A month ago, President Obama's National Commission on Fiscal Responsibility and Reform ignited a national debate with its stark prescription for runaway red ink.

The panel's brutally honest assessment of the federal budget inspired politicians from both parties as well as the nation's leading think tanks to come forward with their own plans.

Virtually all recommended the same fiscal tough love: a one-two punch of tax increases and meaningful spending cuts sparing no program no matter how politically untouchable it is.

A nation with a maxed-out Visa card finally seemed ready to enter budget rehab -- or at least think about it.

As 2011 kicks off, it's as if the long-overdue financial intervention never occurred.

Members of the Democrat-controlled lame-duck Congress actually made the deficit worse -- mainly by extending the Bush-era tax cuts for the wealthy.

And there's little reason to be hopeful about the incoming Congress.

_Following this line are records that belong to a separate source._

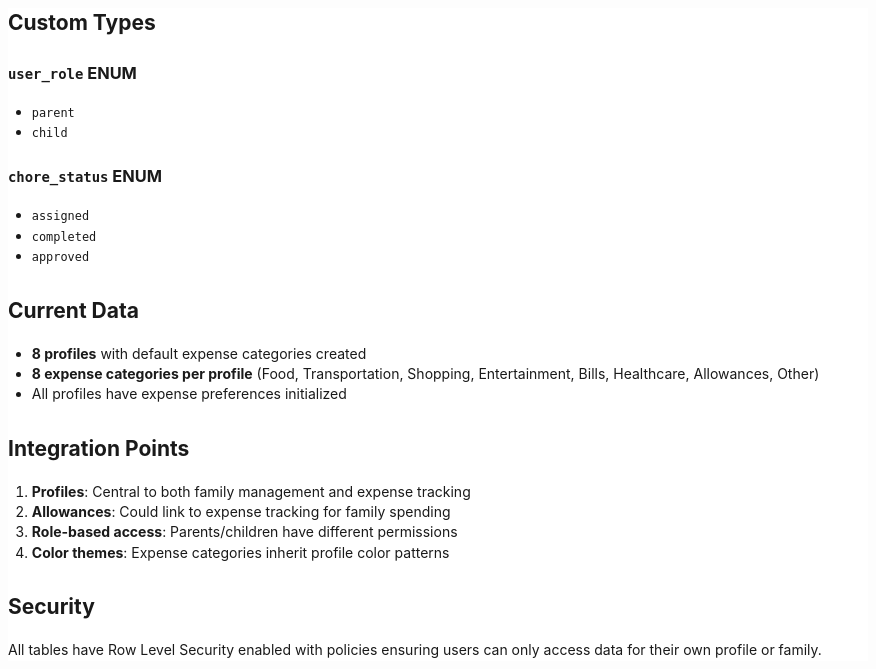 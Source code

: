 ## Custom Types

### `user_role` ENUM
- `parent`
- `child`

### `chore_status` ENUM
- `assigned`
- `completed`
- `approved`

## Current Data
- **8 profiles** with default expense categories created
- **8 expense categories per profile** (Food, Transportation, Shopping, Entertainment, Bills, Healthcare, Allowances, Other)
- All profiles have expense preferences initialized

## Integration Points
1. **Profiles**: Central to both family management and expense tracking
2. **Allowances**: Could link to expense tracking for family spending
3. **Role-based access**: Parents/children have different permissions
4. **Color themes**: Expense categories inherit profile color patterns

## Security
All tables have Row Level Security enabled with policies ensuring users can only access data for their own profile or family.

The new House Republican leadership doesn't appear to have taken the various deficit plans seriously. Instead of putting "everything on the table," as the deficit commission called for, incoming Republican leaders have done just the opposite by vowing not to touch hugely expensive programs such as Medicare and defense.

Instead, their main remedy is a budgetary Band-Aid: $100 billion in cuts to nondefense discretionary spending.

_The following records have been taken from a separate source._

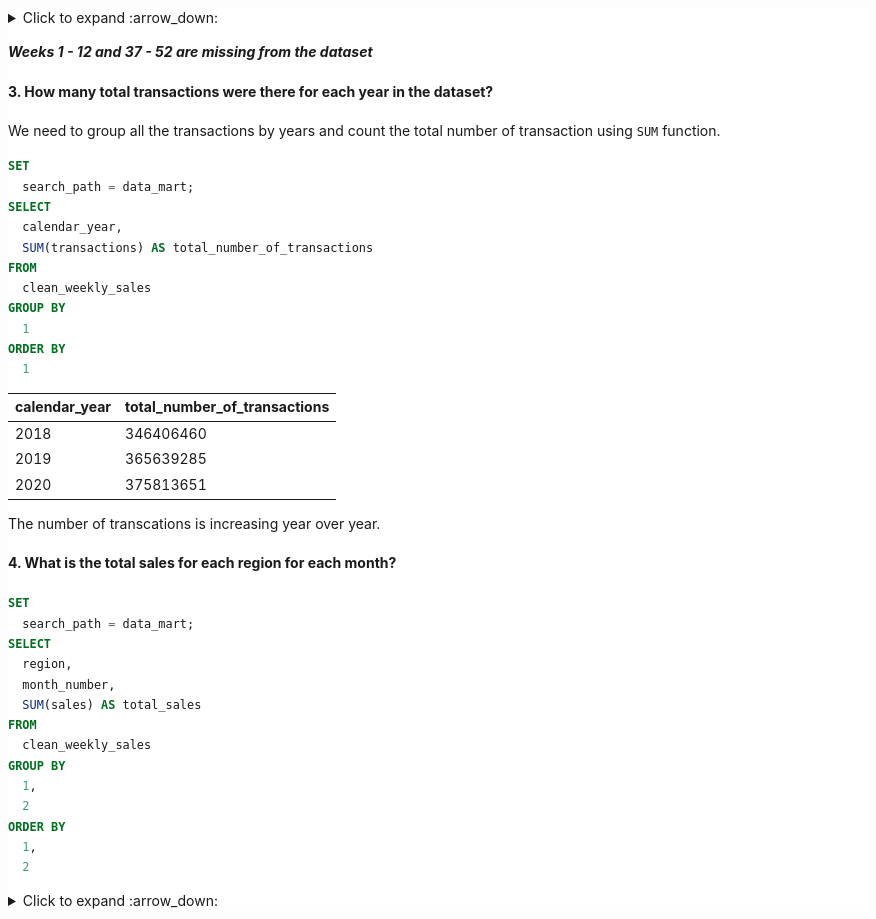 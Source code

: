<details><summary> Click to expand :arrow_down: </summary></details>

  ***Weeks 1 - 12 and 37 - 52 are missing from the dataset***

#### 3. How many total transactions were there for each year in the dataset?

We need to group all the transactions by years and count the total number of transaction using `SUM` function.

```sql
SET
  search_path = data_mart;
SELECT
  calendar_year,
  SUM(transactions) AS total_number_of_transactions
FROM
  clean_weekly_sales
GROUP BY
  1
ORDER BY
  1
  ```
  
| calendar_year | total_number_of_transactions  |
|---------------|-------------------------------|
| 2018          | 346406460                     |
| 2019          | 365639285                     |
| 2020          | 375813651                     |

The number of transcations is increasing year over year.

#### 4. What is the total sales for each region for each month?

```sql
SET
  search_path = data_mart;
SELECT
  region,
  month_number,
  SUM(sales) AS total_sales
FROM
  clean_weekly_sales
GROUP BY
  1,
  2
ORDER BY
  1,
  2
```

<details><summary> Click to expand :arrow_down: </summary></details>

While the GOP deserves credit for taking a spending cut first step, this is far from a game-changer. Politicians could eliminate this whole spending category -- funding for national parks, the Coast Guard, veterans health programs, the National Institutes of Health, and the U.S. Centers for Disease Control and Prevention -- and the nation would still be in the red.

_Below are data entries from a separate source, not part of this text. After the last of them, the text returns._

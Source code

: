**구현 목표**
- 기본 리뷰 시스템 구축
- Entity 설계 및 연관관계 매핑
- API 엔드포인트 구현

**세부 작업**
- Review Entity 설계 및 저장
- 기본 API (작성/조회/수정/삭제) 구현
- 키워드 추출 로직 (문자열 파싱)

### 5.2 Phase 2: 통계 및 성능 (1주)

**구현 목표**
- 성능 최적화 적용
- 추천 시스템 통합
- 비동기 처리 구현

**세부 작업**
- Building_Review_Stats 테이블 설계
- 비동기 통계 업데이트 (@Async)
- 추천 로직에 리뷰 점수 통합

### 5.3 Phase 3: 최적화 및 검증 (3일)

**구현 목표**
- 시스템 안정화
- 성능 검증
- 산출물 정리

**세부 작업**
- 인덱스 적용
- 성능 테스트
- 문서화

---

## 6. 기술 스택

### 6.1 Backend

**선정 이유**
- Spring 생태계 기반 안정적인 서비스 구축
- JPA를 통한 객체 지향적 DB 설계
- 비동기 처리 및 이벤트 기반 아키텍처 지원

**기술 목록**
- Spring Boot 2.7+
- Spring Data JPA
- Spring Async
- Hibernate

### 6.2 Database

It's the equivalent of trying to balance a family budget by cutting back on cable TV when it's really oversized car and mortgage payments that are the problem.

The truth is that Medicare, Medicaid, Social Security and defense dominate federal spending.

They must be addressed in any budget-balancing efforts -- a point laudably hammered home by the various budget plans released late last year. Pretending otherwise is a disservice to those who pay for the programs, those who depend on the programs and those who will need them in the future -- just about everyone, in other words.

Neither political party has endorsed one of the recently released deficit reduction plans, nor have Republicans or Democrats offered up their own comprehensive proposals.

Voters ought to keep that in mind as the debate over raising the nation's debt ceiling heats up. That the country is in this situation is disturbing.

Those who are sincerely concerned about this will endorse or offer up a long-term plan encompassing the big programs. Those saying that it can be accomplished through painless "efficiencies" need to be called out.

They are deficit peacocks, not deficit hawks.

Politicians are understandably gun-shy about the hard spending truths. But they underestimate voters' readiness for straight talk.

A poll dealing with Medicare made that point in late December. The Associated Press-GfK poll found that the majority of graying baby boomers approve of raising Medicare's eligibility age if it helps preserve the program's benefits.

Initially, this same group was reluctant to make that switch, but was more accepting after being given the facts about Medicare's precarious finances. The nation is ready for an adult conversation.

The question is, can its political leaders lead one?